I was a doctoral student in Oxford during the time that Hans Krebs was Professor of Biochemistry, so one might expect that I had imbibed intermediary metabolism in my mother’s milk, as it were. Not so: as a chemistry undergraduate it was the discovery of molecular biology that had caused me to jump ship for my D.Phil., during which time I was a member of a sect of heretics that included Henry Harris and John Gurdon. Later in Glasgow, however, I eventually met my nemesis. The biochemists with a classical metabolic education had almost all retired, the younger staff had been trained in more ‘modern’ areas of biology, and so it was assumed that, as I had been around so long, I must be able to lecture on intermediary metabolism.

What doesn’t kill you makes you strong, and after a few years I not only came to enjoy delivering the introductory course on intermediate metabolism, but was able (with the help of my colleague, Les Fixter) to devise an advanced laboratory in bioinformatics, based upon the distinctive metabolism of pathogenic and economically useful micro-organisms. It is in the context of this latter experience — which imbued me with an intellectual fascination for the variations in metabolism that are employed by pathogens — that I have been more than happy to contribute my bioinformatics skills to the parasitology group led by Mike Barrett, who is employing metabolomics to study the effects of drugs on trypanosomes and other parasites.

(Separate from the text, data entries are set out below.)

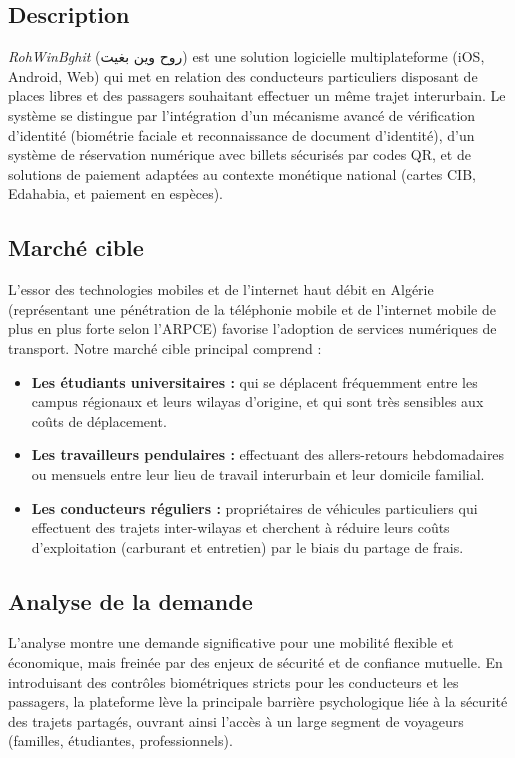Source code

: \documentclass[11pt,a4paper]{article}
\begin{document}
\subsection{Description}
\textit{RohWinBghit} (روح وين بغيت) est une solution logicielle multiplateforme (iOS, Android, Web) qui met en relation des conducteurs particuliers disposant de places libres et des passagers souhaitant effectuer un même trajet interurbain. Le système se distingue par l'intégration d'un mécanisme avancé de vérification d'identité (biométrie faciale et reconnaissance de document d'identité), d'un système de réservation numérique avec billets sécurisés par codes QR, et de solutions de paiement adaptées au contexte monétique national (cartes CIB, Edahabia, et paiement en espèces). 

\subsection{Marché cible}
L'essor des technologies mobiles et de l'internet haut débit en Algérie (représentant une pénétration de la téléphonie mobile et de l'internet mobile de plus en plus forte selon l'ARPCE) favorise l'adoption de services numériques de transport. Notre marché cible principal comprend :
\begin{itemize}[leftmargin=1.5em]
  \item \textbf{Les étudiants universitaires :} qui se déplacent fréquemment entre les campus régionaux et leurs wilayas d'origine, et qui sont très sensibles aux coûts de déplacement.
  \item \textbf{Les travailleurs pendulaires :} effectuant des allers-retours hebdomadaires ou mensuels entre leur lieu de travail interurbain et leur domicile familial.
  \item \textbf{Les conducteurs réguliers :} propriétaires de véhicules particuliers qui effectuent des trajets inter-wilayas et cherchent à réduire leurs coûts d'exploitation (carburant et entretien) par le biais du partage de frais.
\end{itemize}

\subsection{Analyse de la demande}
L'analyse montre une demande significative pour une mobilité flexible et économique, mais freinée par des enjeux de sécurité et de confiance mutuelle. En introduisant des contrôles biométriques stricts pour les conducteurs et les passagers, la plateforme lève la principale barrière psychologique liée à la sécurité des trajets partagés, ouvrant ainsi l'accès à un large segment de voyageurs (familles, étudiantes, professionnels).
\end{document}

‘Pathos’ is a web facility for analysing raw or processed mass spectrometric data from metabolomics experiments. The key feature of ‘Pathos’ is the ability to display the metabolites identified — and changes in their experimental abundance — in the context of the metabolic pathways in which they occur. The initial presentation is as a textual listing of KEGG areas of metabolism, sorted by occurrence. After inspecting these listings, the user is also able to specify an area of interest and retrieve a corresponding pathway map with identified metabolites highlighted. Relative changes in the abundance of metabolites identified under different experimental conditions are indicated by colour-coding, both in the listings and on the maps, and quantitative bar charts can be generated interactively from either of them by a mouse click.

What is most rewarding to me about this software is that it is now used routinely by the metabolomics facility here in Glasgow, and seems to provide biologists with results in a form that they can understand. (It is described in Rapid Communications in Mass Spectrometry (2011) 25:3422–3426.)